The Government are committed to ensuring the powers work for the Administrations and legislatures. For instance, I have already confirmed that we will always consult the Administrations on corrections made to direct EU law relating to otherwise devolved areas of competence. I firmly believe that the outcome of this process will be a significant increase in the decision-making powers of each devolved Administration and legislature. It will mean that decisions and powers sit in the right place and closer to people than ever before. Crucially, the Bill means that our UK businesses and citizens have confidence and certainty that the laws will allow them to live and operate across the UK as we exit the EU.

As the Prime Minister said in January, the historic decision taken by the British people in June last year was not a rejection of the common values and history we share with the EU but a reflection of the desire of British people to control our own laws and ensure that they reflect the country and the people we want to be. The Bill is an essential building block. It lays the foundation for a functioning statute book on the basis of which future policies and laws can be debated and altered. The Bill itself is not the place for those substantive changes to the frameworks we will inherit from the EU—we will have many more opportunities to debate those, both before and after we leave.

I hope that all Members on both sides of the House will recognise that we are acting responsibly in leaving the EU by prioritising, first and foremost, a functioning statute book. In bringing forward the Bill, we are ensuring the smoothest possible exit from the EU—an exit that enables the continued stability of the UK’s legal system and maximises certainty for businesses, consumers and individuals across the UK. As we exit the EU and seek a new deep and special partnership with the EU, the Bill will ensure that we do so with the same standards and rules. In the Bill, we are not rejecting EU law but embracing the work done between member states over 40 years of membership so that we might build on that solid foundation once we return to being masters of our own laws. I hope that everyone in the House recognises the Bill’s essential nature: it is the foundation on which we will legislate for years to come.

We have seen this morning the Opposition’s reasoned amendment. I have just emphasised the critical nature of the Bill. A vote for the Leader of the Opposition’s amendment is a vote against the Bill, a vote for a chaotic exit from the EU. It suggests that the Bill provides a blank cheque to Ministers. That is a fundamental misrepresentation of Parliament and our democratic process. Using the Bill’s powers does not mean avoiding parliamentary scrutiny. Secondary legislation is still subject to parliamentary oversight and well established procedures. In no way does it provide unchecked unilateral powers to the Government.

The Government agree that EU exit cannot, and will not, lead to weaker rights and protections in the UK, as I have just said to hon. Members.
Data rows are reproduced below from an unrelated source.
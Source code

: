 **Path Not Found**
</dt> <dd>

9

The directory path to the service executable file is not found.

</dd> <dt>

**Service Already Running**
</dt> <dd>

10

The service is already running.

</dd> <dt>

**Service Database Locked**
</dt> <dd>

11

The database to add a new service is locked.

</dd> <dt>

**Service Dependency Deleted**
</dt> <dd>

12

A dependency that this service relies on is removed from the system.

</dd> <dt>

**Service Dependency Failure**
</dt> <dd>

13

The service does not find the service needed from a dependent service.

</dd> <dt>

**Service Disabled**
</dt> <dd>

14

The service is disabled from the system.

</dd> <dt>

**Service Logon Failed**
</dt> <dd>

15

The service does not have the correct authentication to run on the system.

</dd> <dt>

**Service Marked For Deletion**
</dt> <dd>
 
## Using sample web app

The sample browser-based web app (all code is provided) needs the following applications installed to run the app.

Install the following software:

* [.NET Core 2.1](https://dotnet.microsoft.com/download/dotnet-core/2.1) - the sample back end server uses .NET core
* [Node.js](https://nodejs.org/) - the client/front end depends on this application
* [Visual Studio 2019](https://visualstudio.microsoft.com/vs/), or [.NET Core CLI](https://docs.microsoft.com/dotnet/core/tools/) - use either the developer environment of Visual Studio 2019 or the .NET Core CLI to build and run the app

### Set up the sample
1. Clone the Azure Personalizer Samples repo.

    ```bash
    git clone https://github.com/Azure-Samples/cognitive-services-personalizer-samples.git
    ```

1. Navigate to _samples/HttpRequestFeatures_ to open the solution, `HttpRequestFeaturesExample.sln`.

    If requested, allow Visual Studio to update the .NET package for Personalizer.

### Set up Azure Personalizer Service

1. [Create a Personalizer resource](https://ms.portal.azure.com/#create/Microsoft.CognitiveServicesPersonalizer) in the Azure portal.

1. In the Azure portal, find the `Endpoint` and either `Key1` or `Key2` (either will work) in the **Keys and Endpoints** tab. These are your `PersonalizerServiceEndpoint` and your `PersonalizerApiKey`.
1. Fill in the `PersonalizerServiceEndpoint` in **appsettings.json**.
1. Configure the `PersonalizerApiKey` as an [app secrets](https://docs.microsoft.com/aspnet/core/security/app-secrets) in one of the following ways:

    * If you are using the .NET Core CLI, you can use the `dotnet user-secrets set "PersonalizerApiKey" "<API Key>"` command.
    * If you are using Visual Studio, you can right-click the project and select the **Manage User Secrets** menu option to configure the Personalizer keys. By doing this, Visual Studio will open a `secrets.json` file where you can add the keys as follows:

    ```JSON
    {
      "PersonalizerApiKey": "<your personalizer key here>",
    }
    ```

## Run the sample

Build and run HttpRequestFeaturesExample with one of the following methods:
We have been clear that we want to ensure that workers’ rights are protected and enhanced as we leave the EU. The Bill provides for existing legislation in this area to be retained. After we leave the EU, it will be for Parliament to determine the proper level of rights protection. On devolution, I have just explained in detail the approach we will take.

Finally, the argument that the Bill undermines any particular approach to the interim or transitional period for the implementation of our new arrangements with the EU is completely wrong. It will provide a clear basis for our negotiations by ensuring continuity and clarity in our laws without prejudicing those ongoing negotiations. Without the Bill, a smooth and orderly exit is impossible. We cannot await the completion of negotiations before ensuring this legal certainty and continuity at the point of our exit. To do so, or to delay or oppose the Bill, would be reckless in the extreme.

I have in the past witnessed the Labour party on European business take the most cynical and unprincipled approach to legislation I have ever seen. It is now attempting to do the same today. The British people will not forgive Labour if its end is to delay or destroy the process by which we leave the EU.